Une « cyber-attaque » peut prendre de nombreuses formes, comme de simples enquêtes, la défiguration de sites Internet, les attaques par déni de service, l'espionnage et la destruction des données. Et le terme de « guerre cybernétique » bien que mieux défini comme toute action hostile dans le cyberespace, qui amplifie ou est équivalente à une importante violence physique, garde des définitions tout aussi protéiformes et à l'image des définitions de la « guerre cybernétique » qui va du conflit armé à n'importe quel effort concerté pour résoudre un problème (par exemple, « la guerre contre la pauvreté »).

La guerre cybernétique et le cyber-espionnage sont en grande partie associés aux États, alors que la cybercriminalité et le cyber-terrorisme sont la plupart du temps associés à acteurs non-étatiques. Les coûts les plus élevés proviennent actuellement de l'espionnage et du crime. Mais lors de la décennie suivante ou à peu près, la guerre cybernétique et le cyber-terrorisme pourraient devenir des menaces plus grandes qu'aujourd'hui. D'ailleurs alors que les alliances et la tactique évoluent, les catégories peuvent de plus en plus se mêler. Les terroristes pourraient acheter des logiciels malveillants à des criminels et les gouvernements pourraient trouver ces logiciels utiles pour mieux se cacher.

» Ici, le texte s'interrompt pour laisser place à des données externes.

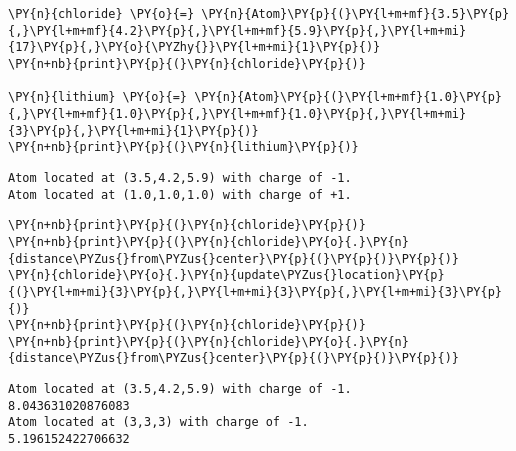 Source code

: \begin{tcolorbox}[breakable, size=fbox, boxrule=1pt, pad at break*=1mm,colback=cellbackground, colframe=cellborder]
\begin{Verbatim}[commandchars=\\\{\}]
\end{Verbatim}
\end{tcolorbox}

    \begin{tcolorbox}[breakable, size=fbox, boxrule=1pt, pad at break*=1mm,colback=cellbackground, colframe=cellborder]
\begin{Verbatim}[commandchars=\\\{\}]
\PY{n}{chloride} \PY{o}{=} \PY{n}{Atom}\PY{p}{(}\PY{l+m+mf}{3.5}\PY{p}{,}\PY{l+m+mf}{4.2}\PY{p}{,}\PY{l+m+mf}{5.9}\PY{p}{,}\PY{l+m+mi}{17}\PY{p}{,}\PY{o}{\PYZhy{}}\PY{l+m+mi}{1}\PY{p}{)}
\PY{n+nb}{print}\PY{p}{(}\PY{n}{chloride}\PY{p}{)}

\PY{n}{lithium} \PY{o}{=} \PY{n}{Atom}\PY{p}{(}\PY{l+m+mf}{1.0}\PY{p}{,}\PY{l+m+mf}{1.0}\PY{p}{,}\PY{l+m+mf}{1.0}\PY{p}{,}\PY{l+m+mi}{3}\PY{p}{,}\PY{l+m+mi}{1}\PY{p}{)}
\PY{n+nb}{print}\PY{p}{(}\PY{n}{lithium}\PY{p}{)}
\end{Verbatim}
\end{tcolorbox}

    \begin{Verbatim}[commandchars=\\\{\}]
Atom located at (3.5,4.2,5.9) with charge of -1.
Atom located at (1.0,1.0,1.0) with charge of +1.
    \end{Verbatim}

    \begin{tcolorbox}[breakable, size=fbox, boxrule=1pt, pad at break*=1mm,colback=cellbackground, colframe=cellborder]
\begin{Verbatim}[commandchars=\\\{\}]
\PY{n+nb}{print}\PY{p}{(}\PY{n}{chloride}\PY{p}{)}
\PY{n+nb}{print}\PY{p}{(}\PY{n}{chloride}\PY{o}{.}\PY{n}{distance\PYZus{}from\PYZus{}center}\PY{p}{(}\PY{p}{)}\PY{p}{)}
\PY{n}{chloride}\PY{o}{.}\PY{n}{update\PYZus{}location}\PY{p}{(}\PY{l+m+mi}{3}\PY{p}{,}\PY{l+m+mi}{3}\PY{p}{,}\PY{l+m+mi}{3}\PY{p}{)}
\PY{n+nb}{print}\PY{p}{(}\PY{n}{chloride}\PY{p}{)}
\PY{n+nb}{print}\PY{p}{(}\PY{n}{chloride}\PY{o}{.}\PY{n}{distance\PYZus{}from\PYZus{}center}\PY{p}{(}\PY{p}{)}\PY{p}{)}
\end{Verbatim}
\end{tcolorbox}

    \begin{Verbatim}[commandchars=\\\{\}]
Atom located at (3.5,4.2,5.9) with charge of -1.
8.043631020876083
Atom located at (3,3,3) with charge of -1.
5.196152422706632
    \end{Verbatim}

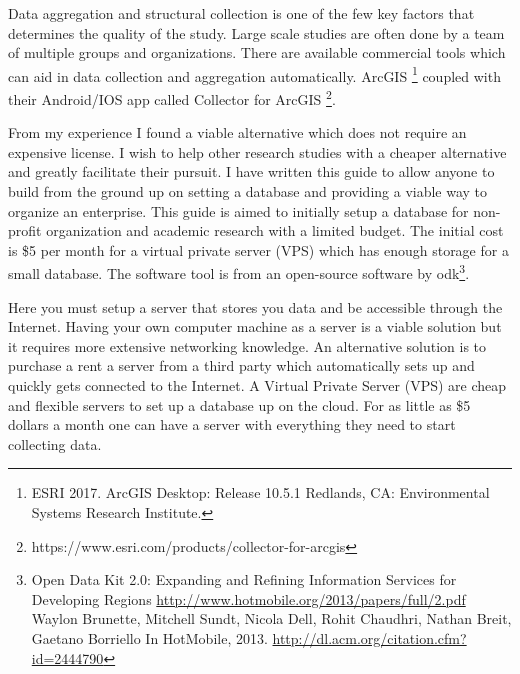 





\indent Data aggregation and structural collection is one of the few key factors that determines the quality of the study. Large scale studies are often done by a team of multiple groups and organizations. There are available commercial tools which can aid in data collection and aggregation automatically. ArcGIS \footnote{ESRI 2017. ArcGIS Desktop: Release 10.5.1 Redlands, CA: Environmental Systems Research Institute.} coupled with their Android/IOS app called Collector for ArcGIS \footnote{https://www.esri.com/products/collector-for-arcgis}.

From my experience I found a viable alternative which does not require an expensive license. I wish to help other research studies with a cheaper alternative and greatly facilitate their pursuit. I have written this guide to allow anyone to build from the ground up on setting a database and providing a viable way to organize an enterprise. This guide is aimed to initially setup a database for non-profit organization and academic research with a limited budget. The initial cost is \$5 per month for a virtual private server (VPS) which has enough storage for a small database.  The software tool is from an open-source software by \gls{odk}\footnote{Open Data Kit 2.0: Expanding and Refining Information Services for Developing Regions \url{http://www.hotmobile.org/2013/papers/full/2.pdf} Waylon Brunette, Mitchell Sundt, Nicola Dell, Rohit Chaudhri, Nathan Breit, Gaetano Borriello In HotMobile, 2013. \url{http://dl.acm.org/citation.cfm?id=2444790}}.




Here you must setup a server that stores you data and be accessible through the Internet. Having your own computer machine as a server is a viable solution but it requires more extensive networking knowledge. An alternative solution is to purchase a rent a server from a third party which automatically sets up and quickly gets connected to the Internet. A Virtual Private Server (VPS) are cheap and flexible servers to set up a database up on the cloud. For as little as \$5 dollars a month one can have a server with everything they need to start collecting data.


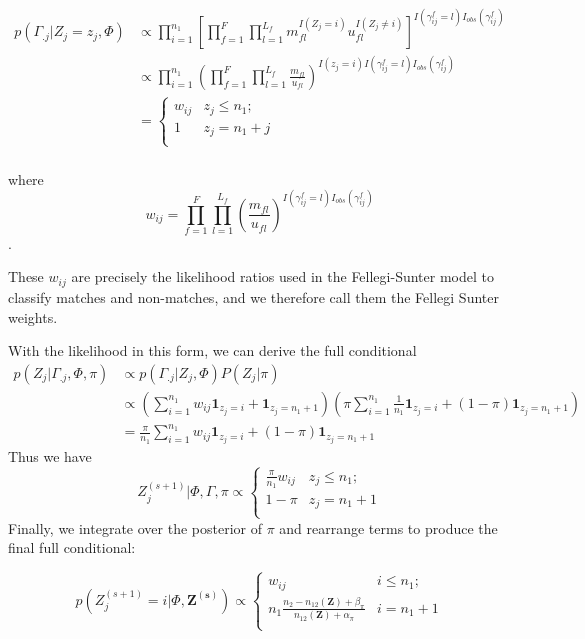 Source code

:\documentclass[ba]{imsart}
\begin{document}
\begin{align*}
	p(\Gamma_{.j}|Z_j = z_j, \Phi) &\propto \prod_{i=1}^{n_1}\left[\prod_{f=1}^{F}\prod_{l=1}^{L_f} m_{fl}^{I(Z_j = i)}u_{fl}^{I(Z_j \neq i)}\right]^{I(\gamma_{ij}^f = l)I_{obs}(\gamma_{ij}^f)}\\
	&\propto \prod_{i=1}^{n_1}\left(\prod_{f=1}^{F}\prod_{l=1}^{L_f} \frac{m_{fl}}{u_{fl}}\right)^{I(z_j = i) I(\gamma_{ij}^f = l)I_{obs}(\gamma_{ij}^f)} \\
	&=
	\begin{cases} 
		w_{ij}  & z_j \leq n_1; \\
		1 &  z_j  = n_1 + j \\
	\end{cases}\\
\end{align*}

where
$$w_{ij} = \prod_{f=1}^{F}\prod_{l = 1}^{L_f} \left(\frac{m_{fl}}{u_{fl}}\right)^{I(\gamma_{ij}^f = l)I_{obs}(\gamma_{ij}^f)}$$. 

These \(w_{ij}\) are precisely the likelihood ratios used in the Fellegi-Sunter model to classify matches and non-matches, and we therefore call them the Fellegi Sunter weights.

With the likelihood in this form, we can derive the full conditional
\begin{align*}
	p(Z_j|\Gamma_{.j}, \Phi, \pi) &\propto p(\Gamma_{.j}| Z_j, \Phi) P(Z_j|\pi) \\
	&\propto \left(\sum_{i=1}^{n_1}w_{ij}\bm{1}_{z_j = i} + \bm{1}_{z_j = n_1 + 1}\right)\left(\pi\sum_{i=1}^{n_1}\frac{1}{n_1}\bm{1}_{z_j = i} + (1-\pi)\bm{1}_{z_j = n_1 + 1}\right) \\	
	&= \frac{\pi}{n_1}\sum_{i=1}^{n_1}w_{ij}\bm{1}_{z_j = i} + (1-\pi)\bm{1}_{z_j = n_1 + 1}
\end{align*}
Thus we have
$$Z_j^{(s+1)} | \Phi, \Gamma, \pi \propto \begin{cases} 
	\frac{\pi}{n_1}w_{ij}   & z_j \leq n_1; \\
	1-\pi &  z_j  = n_1 + 1 \\
\end{cases}$$
Finally, we integrate over the posterior of \(\pi\) and rearrange terms to produce the final full conditional:

\[p\left(Z_j^{(s+1)}  = i| \Phi, \bm{Z^{(s)}}\right) \propto
\begin{cases} 
	w_{ij}  & i \leq n_1; \\
	n_1 \frac{n_2 - n_{12}(\bm{Z}) + \beta_{\pi}}{n_{12}(\bm{Z}) + \alpha_{\pi}} & i  = n_1 + 1 \\
\end{cases}\]
\end{document}
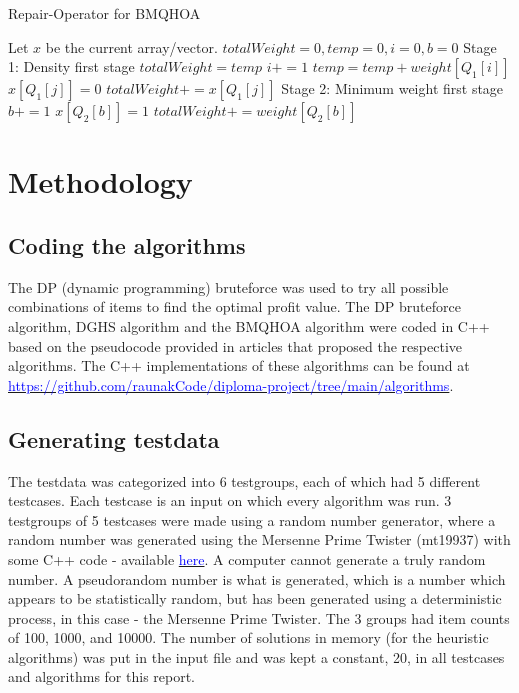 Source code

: \documentclass[titlepage]{article}
\begin{document}
\clearpage

\begin{breakablealgorithm}
\caption{Repair-Operator for BMQHOA}\label{harmonicRepair}
    \begin{algorithmic}
        \State Let $x$ be the current array/vector.
        \State $totalWeight = 0, temp = 0, i = 0, b = 0$
        \State Stage 1: Density first stage
            \State $totalWeight = temp$
            \State $i += 1$
            \State $temp = temp + weight[Q_{1}[i]]$
        \EndWhile
            \State $x[Q_{1}[j]] = 0$
            \State $totalWeight += x[Q_{1}[j]]$
        \EndFor
        \State Stage 2: Minimum weight first stage
            \State $b += 1$
                    \State $x[Q_{2}[b]] = 1$
                \State $totalWeight += weight[Q_{2}[b]]$
            \EndIf
        \EndWhile
    \end{algorithmic}
\end{breakablealgorithm}

\newpage

\section{Methodology}

\subsection{Coding the algorithms}
The DP (dynamic programming) bruteforce was used to try all possible combinations of items to find the optimal profit value. The DP bruteforce algorithm, DGHS algorithm and the BMQHOA algorithm were coded in C++ based on the pseudocode provided in articles that proposed the respective algorithms. The C++ implementations of these algorithms can be found at \href{https://github.com/raunakCode/diploma-project/tree/main/algorithms}{\textcolor{blue}{https://github.com/raunakCode/diploma-project/tree/main/algorithms}}. 

\subsection{Generating testdata}
The testdata was categorized into 6 testgroups, each of which had 5 different testcases. Each testcase is an input on which every algorithm was run. 3 testgroups of 5 testcases were made using a random number generator, where a random number was generated using the Mersenne Prime Twister (mt19937) \cite{mersenne} with some C++ code - available \href{https://github.com/raunakCode/diploma-project/blob/main/testing/gen.cpp}{\textcolor{blue}{here}}. A computer cannot generate a truly random number. A pseudorandom number is what is generated, which is a number which appears to be statistically random, but has been generated using a deterministic process, in this case - the Mersenne Prime Twister. The 3 groups had item counts of 100, 1000, and 10000. The number of solutions in memory (for the heuristic algorithms) was put in the input file and was kept a constant, 20, in all testcases and algorithms for this report. 
\end{document}
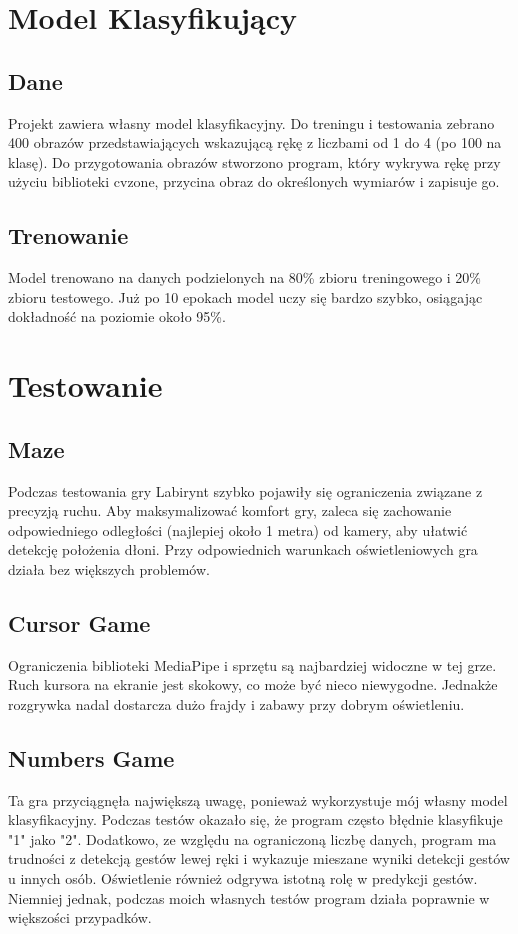 \documentclass{article}
\begin{document}
\section{Model Klasyfikujący}
\subsection{Dane}
Projekt zawiera własny model klasyfikacyjny. Do treningu i testowania zebrano 400 obrazów przedstawiających wskazującą rękę z liczbami od 1 do 4 (po 100 na klasę). Do przygotowania obrazów stworzono program, który wykrywa rękę przy użyciu biblioteki cvzone, przycina obraz do określonych wymiarów i zapisuje go.

\subsection{Trenowanie}
Model trenowano na danych podzielonych na 80\% zbioru treningowego i 20\% zbioru testowego. Już po 10 epokach model uczy się bardzo szybko, osiągając dokładność na poziomie około 95\%.

\section{Testowanie}
\subsection{Maze}
Podczas testowania gry Labirynt szybko pojawiły się ograniczenia związane z precyzją ruchu. Aby maksymalizować komfort gry, zaleca się zachowanie odpowiedniego odległości (najlepiej około 1 metra) od kamery, aby ułatwić detekcję położenia dłoni. Przy odpowiednich warunkach oświetleniowych gra działa bez większych problemów.

\subsection{Cursor Game}
Ograniczenia biblioteki MediaPipe i sprzętu są najbardziej widoczne w tej grze. Ruch kursora na ekranie jest skokowy, co może być nieco niewygodne. Jednakże rozgrywka nadal dostarcza dużo frajdy i zabawy przy dobrym oświetleniu.

\subsection{Numbers Game}
Ta gra przyciągnęła największą uwagę, ponieważ wykorzystuje mój własny model klasyfikacyjny. Podczas testów okazało się, że program często błędnie klasyfikuje "1" jako "2". Dodatkowo, ze względu na ograniczoną liczbę danych, program ma trudności z detekcją gestów lewej ręki i wykazuje mieszane wyniki detekcji gestów u innych osób. Oświetlenie również odgrywa istotną rolę w predykcji gestów. Niemniej jednak, podczas moich własnych testów program działa poprawnie w większości przypadków.
\end{document}
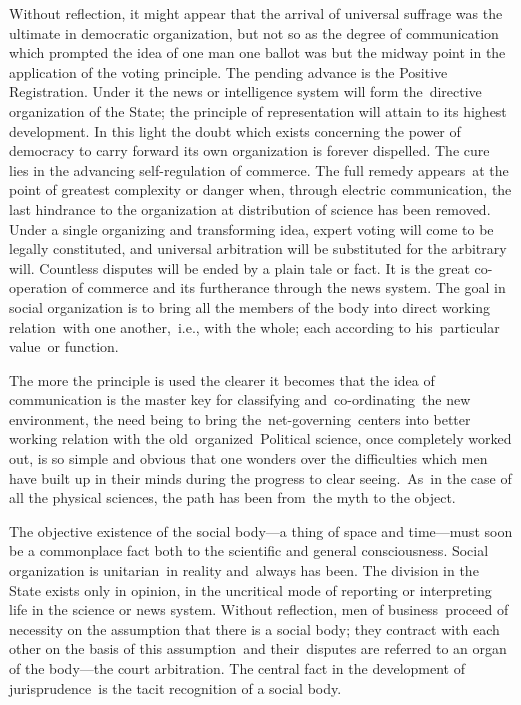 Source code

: \documentclass[twoside,symmetric,nobib,justified]{tufte-book}
\begin{document}
Without reflection, it might appear that the arrival of universal
suffrage was the ultimate in democratic organization, but not so as the
degree of communication which prompted the idea of one man one ballot
was but the midway point in the application of the voting principle. The
pending advance is the Positive Registration. Under it the news or
intelligence system will form the~directive organization of the State;
the principle of representation will attain to its highest development.
In this light the doubt which exists concerning the power of democracy
to carry forward its own organization is forever dispelled. The cure
lies in the advancing self-regulation of commerce. The full remedy
appears~at the point of greatest complexity or danger when, through
electric communication, the last hindrance to the organization at
distribution of science has been removed. Under a single organizing and
transforming idea, expert voting will come to be legally constituted,
and universal arbitration will be substituted for the arbitrary will.
Countless disputes will be ended by a plain tale or fact. It is the
great co-operation of commerce and its furtherance through the news
system. The goal in social organization is to bring all the members of
the body into direct working relation~with one another,~i.e., with the
whole; each according to his~particular value~or function.~

The more the principle is used the clearer it becomes that the idea of
communication is the master key for classifying and~co-ordinating~the
new environment, the need being to bring the~net-governing~centers into
better working relation with the old~organized~Political science, once
completely worked out, is so simple and obvious that one wonders over
the difficulties which men have built up in their minds during the
progress to clear seeing.~As~in the case of all the physical sciences,
the path has been from~the myth to the object.~~

The objective existence of the social body---a thing of space and
time---must soon be a commonplace fact both to the scientific and
general consciousness. Social organization is unitarian~in reality
and~always has been. The division in the State exists only in opinion,
in the uncritical mode of reporting or interpreting life in the science
or news system. Without reflection, men of business~proceed of necessity
on the assumption that there is a social body; they contract with each
other on the basis of this assumption~and their~disputes are referred to
an organ of the body---the court arbitration. The central fact in the
development of jurisprudence~is the tacit recognition of a social body.
~
\end{document}
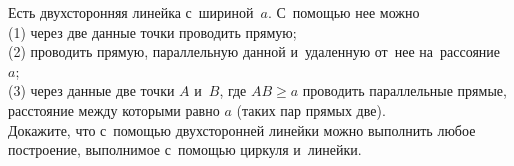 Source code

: \begin{problems}
\item
Есть двухсторонняя линейка с~шириной~$a$.
С~помощью нее можно
\\
(1)\enspace
через две данные точки проводить прямую;
\\
(2)\enspace
проводить прямую, параллельную данной и~удаленную от~нее на~рассояние~$a$;
\\
(3)\enspace
через данные две точки $A$ и~$B$, где $AB \geq a$ проводить параллельные
прямые, расстояние между которыми равно $a$ (таких пар прямых две).
\\
Докажите, что с~помощью двухсторонней линейки можно выполнить любое построение,
выполнимое с~помощью циркуля и~линейки.

\end{problems}

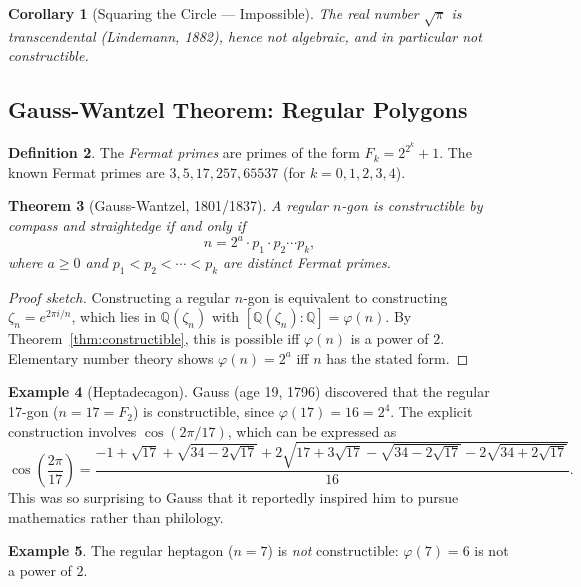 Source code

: \documentclass[12pt,a4paper]{amsart}
\newtheorem{theorem}{Theorem}[section]
\newtheorem{corollary}[theorem]{Corollary}
\theoremstyle{definition}
\newtheorem{definition}[theorem]{Definition}
\newtheorem{example}[theorem]{Example}
\newcommand{\Q}{\mathbb{Q}}
\begin{document}
\begin{corollary}[Squaring the Circle — Impossible]
The real number $\sqrt{\pi}$ is transcendental (Lindemann, 1882), hence not
algebraic, and in particular not constructible.
\end{corollary}

\subsection{Gauss-Wantzel Theorem: Regular Polygons}

\begin{definition}
The \emph{Fermat primes} are primes of the form $F_k = 2^{2^k} + 1$.
The known Fermat primes are $3, 5, 17, 257, 65537$ (for $k = 0,1,2,3,4$).
\end{definition}

\begin{theorem}[Gauss-Wantzel, 1801/1837]
\label{thm:gausswantzel}
A regular $n$-gon is constructible by compass and straightedge if and only if
\[
  n = 2^a \cdot p_1 \cdot p_2 \cdots p_k,
\]
where $a \geq 0$ and $p_1 < p_2 < \cdots < p_k$ are distinct Fermat primes.
\end{theorem}

\begin{proof}[Proof sketch]
Constructing a regular $n$-gon is equivalent to constructing $\zeta_n = e^{2\pi i/n}$,
which lies in $\Q(\zeta_n)$ with $[\Q(\zeta_n):\Q] = \varphi(n)$.
By Theorem~\ref{thm:constructible}, this is possible iff $\varphi(n)$ is a
power of $2$. Elementary number theory shows $\varphi(n) = 2^a$ iff $n$ has
the stated form.
\end{proof}

\begin{example}[Heptadecagon]
Gauss (age 19, 1796) discovered that the regular 17-gon ($n = 17 = F_2$)
is constructible, since $\varphi(17) = 16 = 2^4$. The explicit construction
involves $\cos(2\pi/17)$, which can be expressed as
\[
  \cos\!\left(\frac{2\pi}{17}\right)
  = \frac{-1 + \sqrt{17} + \sqrt{34 - 2\sqrt{17}}
    + 2\sqrt{17 + 3\sqrt{17} - \sqrt{34-2\sqrt{17}} - 2\sqrt{34+2\sqrt{17}}}}{16}.
\]
This was so surprising to Gauss that it reportedly inspired him to pursue
mathematics rather than philology.
\end{example}

\begin{example}
The regular heptagon ($n = 7$) is \emph{not} constructible: $\varphi(7) = 6$
is not a power of $2$.
\end{example}
\end{document}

Certaines personnes prétendent que la dissuasion ne fonctionne pas dans le cyberespace, à cause des difficultés d'attribution. Mais c'est facile : l'attribution inadéquate touche aussi la dissuasion d'un État à un autre, pourtant elle fonctionne toujours. Même lorsque la source d'une attaque peut être avec succès déguisée sous un « faux drapeau », les gouvernements peuvent se trouver suffisamment emmêlés dans des relations symétriques interdépendantes telles qu'une attaque majeure serait contreproductive. La Chine, par exemple, sortirait perdante d'une attaque qui endommagerait sévèrement l'économie américaine, et vice versa.